From Give Kids The World’s Press Release
The GKTW Ice Cream Palace is getting a new look and new name to honor the 90th birthday of Village Founder Henri Landwirth.
The Ice Cream Palace will become “Henri’s Starlite Scoops,” the nonprofit resort for children with life-threatening illnesses announced. The name is a nod to The Starlite Motel, the Cocoa Beach property Landwirth managed during his early years in the hospitality industry. During the Mercury era, the Starlite was popular with astronauts and journalists, several of whom, including John Glenn and Walter Cronkite, became supporters of Give Kids the World and lifelong friends with Landwirth.
Landwirth, a Holocaust survivor and philanthropist, founded Give Kids The World in 1986, creating an organization that makes dreams come true for children with life-threatening illnesses who wish to visit Central Florida’s theme parks and attractions.
To pay for the renovation – which will feature a retro space theme – the Village also announced a fundraiser aimed at collecting the funds necessary for the capital and operating costs of the venue. The “$90 for 90” campaign invites friends, supporters, volunteers and companies to donate to a project that is sure to bring smiles to the more than 8,000 children who visit the Village each year. To donate, visit www.GKTW.org/90for90.

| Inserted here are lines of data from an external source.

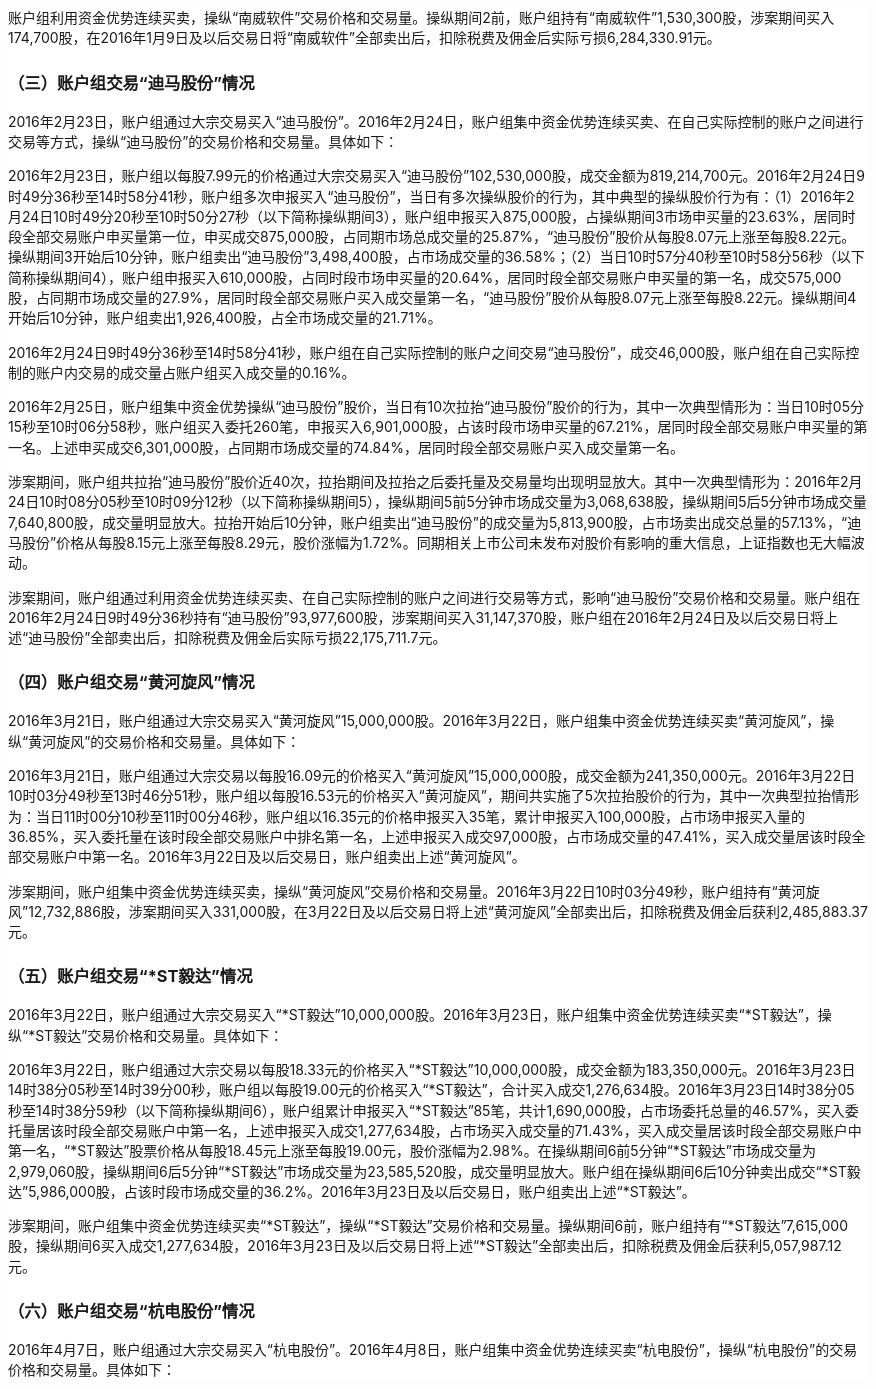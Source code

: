 账户组利用资金优势连续买卖，操纵“南威软件”交易价格和交易量。操纵期间2前，账户组持有“南威软件”1,530,300股，涉案期间买入174,700股，在2016年1月9日及以后交易日将“南威软件”全部卖出后，扣除税费及佣金后实际亏损6,284,330.91元。

### （三）账户组交易“迪马股份”情况

2016年2月23日，账户组通过大宗交易买入“迪马股份”。2016年2月24日，账户组集中资金优势连续买卖、在自己实际控制的账户之间进行交易等方式，操纵“迪马股份”的交易价格和交易量。具体如下：

2016年2月23日，账户组以每股7.99元的价格通过大宗交易买入“迪马股份”102,530,000股，成交金额为819,214,700元。2016年2月24日9时49分36秒至14时58分41秒，账户组多次申报买入“迪马股份”，当日有多次操纵股价的行为，其中典型的操纵股价行为有：（1）2016年2月24日10时49分20秒至10时50分27秒（以下简称操纵期间3），账户组申报买入875,000股，占操纵期间3市场申买量的23.63%，居同时段全部交易账户申买量第一位，申买成交875,000股，占同期市场总成交量的25.87%，“迪马股份”股价从每股8.07元上涨至每股8.22元。操纵期间3开始后10分钟，账户组卖出“迪马股份”3,498,400股，占市场成交量的36.58%；（2）当日10时57分40秒至10时58分56秒（以下简称操纵期间4），账户组申报买入610,000股，占同时段市场申买量的20.64%，居同时段全部交易账户申买量的第一名，成交575,000股，占同期市场成交量的27.9%，居同时段全部交易账户买入成交量第一名，“迪马股份”股价从每股8.07元上涨至每股8.22元。操纵期间4开始后10分钟，账户组卖出1,926,400股，占全市场成交量的21.71%。

2016年2月24日9时49分36秒至14时58分41秒，账户组在自己实际控制的账户之间交易“迪马股份”，成交46,000股，账户组在自己实际控制的账户内交易的成交量占账户组买入成交量的0.16%。

2016年2月25日，账户组集中资金优势操纵“迪马股份”股价，当日有10次拉抬“迪马股份”股价的行为，其中一次典型情形为：当日10时05分15秒至10时06分58秒，账户组买入委托260笔，申报买入6,901,000股，占该时段市场申买量的67.21%，居同时段全部交易账户申买量的第一名。上述申买成交6,301,000股，占同期市场成交量的74.84%，居同时段全部交易账户买入成交量第一名。

涉案期间，账户组共拉抬“迪马股份”股价近40次，拉抬期间及拉抬之后委托量及交易量均出现明显放大。其中一次典型情形为：2016年2月24日10时08分05秒至10时09分12秒（以下简称操纵期间5），操纵期间5前5分钟市场成交量为3,068,638股，操纵期间5后5分钟市场成交量7,640,800股，成交量明显放大。拉抬开始后10分钟，账户组卖出“迪马股份”的成交量为5,813,900股，占市场卖出成交总量的57.13%，“迪马股份”价格从每股8.15元上涨至每股8.29元，股价涨幅为1.72%。同期相关上市公司未发布对股价有影响的重大信息，上证指数也无大幅波动。

涉案期间，账户组通过利用资金优势连续买卖、在自己实际控制的账户之间进行交易等方式，影响“迪马股份”交易价格和交易量。账户组在2016年2月24日9时49分36秒持有“迪马股份”93,977,600股，涉案期间买入31,147,370股，账户组在2016年2月24日及以后交易日将上述“迪马股份”全部卖出后，扣除税费及佣金后实际亏损22,175,711.7元。

### （四）账户组交易“黄河旋风”情况

2016年3月21日，账户组通过大宗交易买入“黄河旋风”15,000,000股。2016年3月22日，账户组集中资金优势连续买卖“黄河旋风”，操纵“黄河旋风”的交易价格和交易量。具体如下：

2016年3月21日，账户组通过大宗交易以每股16.09元的价格买入“黄河旋风”15,000,000股，成交金额为241,350,000元。2016年3月22日10时03分49秒至13时46分51秒，账户组以每股16.53元的价格买入“黄河旋风”，期间共实施了5次拉抬股价的行为，其中一次典型拉抬情形为：当日11时00分10秒至11时00分46秒，账户组以16.35元的价格申报买入35笔，累计申报买入100,000股，占市场申报买入量的36.85%，买入委托量在该时段全部交易账户中排名第一名，上述申报买入成交97,000股，占市场成交量的47.41%，买入成交量居该时段全部交易账户中第一名。2016年3月22日及以后交易日，账户组卖出上述“黄河旋风”。

涉案期间，账户组集中资金优势连续买卖，操纵“黄河旋风”交易价格和交易量。2016年3月22日10时03分49秒，账户组持有“黄河旋风”12,732,886股，涉案期间买入331,000股，在3月22日及以后交易日将上述“黄河旋风”全部卖出后，扣除税费及佣金后获利2,485,883.37元。

### （五）账户组交易“*ST毅达”情况

2016年3月22日，账户组通过大宗交易买入“*ST毅达”10,000,000股。2016年3月23日，账户组集中资金优势连续买卖“*ST毅达”，操纵“*ST毅达”交易价格和交易量。具体如下：

2016年3月22日，账户组通过大宗交易以每股18.33元的价格买入“*ST毅达”10,000,000股，成交金额为183,350,000元。2016年3月23日14时38分05秒至14时39分00秒，账户组以每股19.00元的价格买入“*ST毅达”，合计买入成交1,276,634股。2016年3月23日14时38分05秒至14时38分59秒（以下简称操纵期间6），账户组累计申报买入“*ST毅达”85笔，共计1,690,000股，占市场委托总量的46.57%，买入委托量居该时段全部交易账户中第一名，上述申报买入成交1,277,634股，占市场买入成交量的71.43%，买入成交量居该时段全部交易账户中第一名，“*ST毅达”股票价格从每股18.45元上涨至每股19.00元，股价涨幅为2.98%。在操纵期间6前5分钟“*ST毅达”市场成交量为2,979,060股，操纵期间6后5分钟“*ST毅达”市场成交量为23,585,520股，成交量明显放大。账户组在操纵期间6后10分钟卖出成交“*ST毅达”5,986,000股，占该时段市场成交量的36.2%。2016年3月23日及以后交易日，账户组卖出上述“*ST毅达”。

涉案期间，账户组集中资金优势连续买卖“*ST毅达”，操纵“*ST毅达”交易价格和交易量。操纵期间6前，账户组持有“*ST毅达”7,615,000股，操纵期间6买入成交1,277,634股，2016年3月23日及以后交易日将上述“*ST毅达”全部卖出后，扣除税费及佣金后获利5,057,987.12元。

### （六）账户组交易“杭电股份”情况

2016年4月7日，账户组通过大宗交易买入“杭电股份”。2016年4月8日，账户组集中资金优势连续买卖“杭电股份”，操纵“杭电股份”的交易价格和交易量。具体如下：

Village President and CEO Pamela Landwirth said the redesign of the Ice Cream Palace was a great way to honor Henri’s legacy. Pamela, Henri’s former wife, has been leading the Village since the mid-1990s.
“Just like the men and women who worked in the early stages of the space industry, Henri was a pioneer and a visionary,” she said. “His dream to give back a bit of a childhood lost, to give families hope again, has not only become a reality but has grown and flourished. It seems fitting, then, that Henri’s name will always be related to one of the most memorable and beloved parts of the Village.”
The project will have interactive elements to entertain the children, and will hold mementos from the early days of the space era. Its colorful interior will include furniture and design elements inspired by both a 1950s diner and a sci-fi lounge, serving up such out-of-this-world treats as “The Starlite Scoop” and “The Solar System Sundae.” Henri’s Starlite Scoops will feature lower counters so that all children, even those in wheelchairs, can comfortably see into the ice cream bins to choose their favorites.
Designed by a team at Walt Disney Imagineering, the venue was envisioned as an intergalactic diner where astronauts “gather to relax and recharge after an adventurous day at space.”
Give Kids The World Village has hosted more than 151,000 children whose wish is to enjoy central Florida’s theme parks and attractions. The Village community will welcome more than 8,000 families in 2017. For more than a decade, the Village has been Four-Star rated by Charity Navigator, earning top marks for fiscal responsibility. Last year, it received a perfect score from Charity Navigator. GKTW is funded by generous donations from businesses, individuals, and other groups.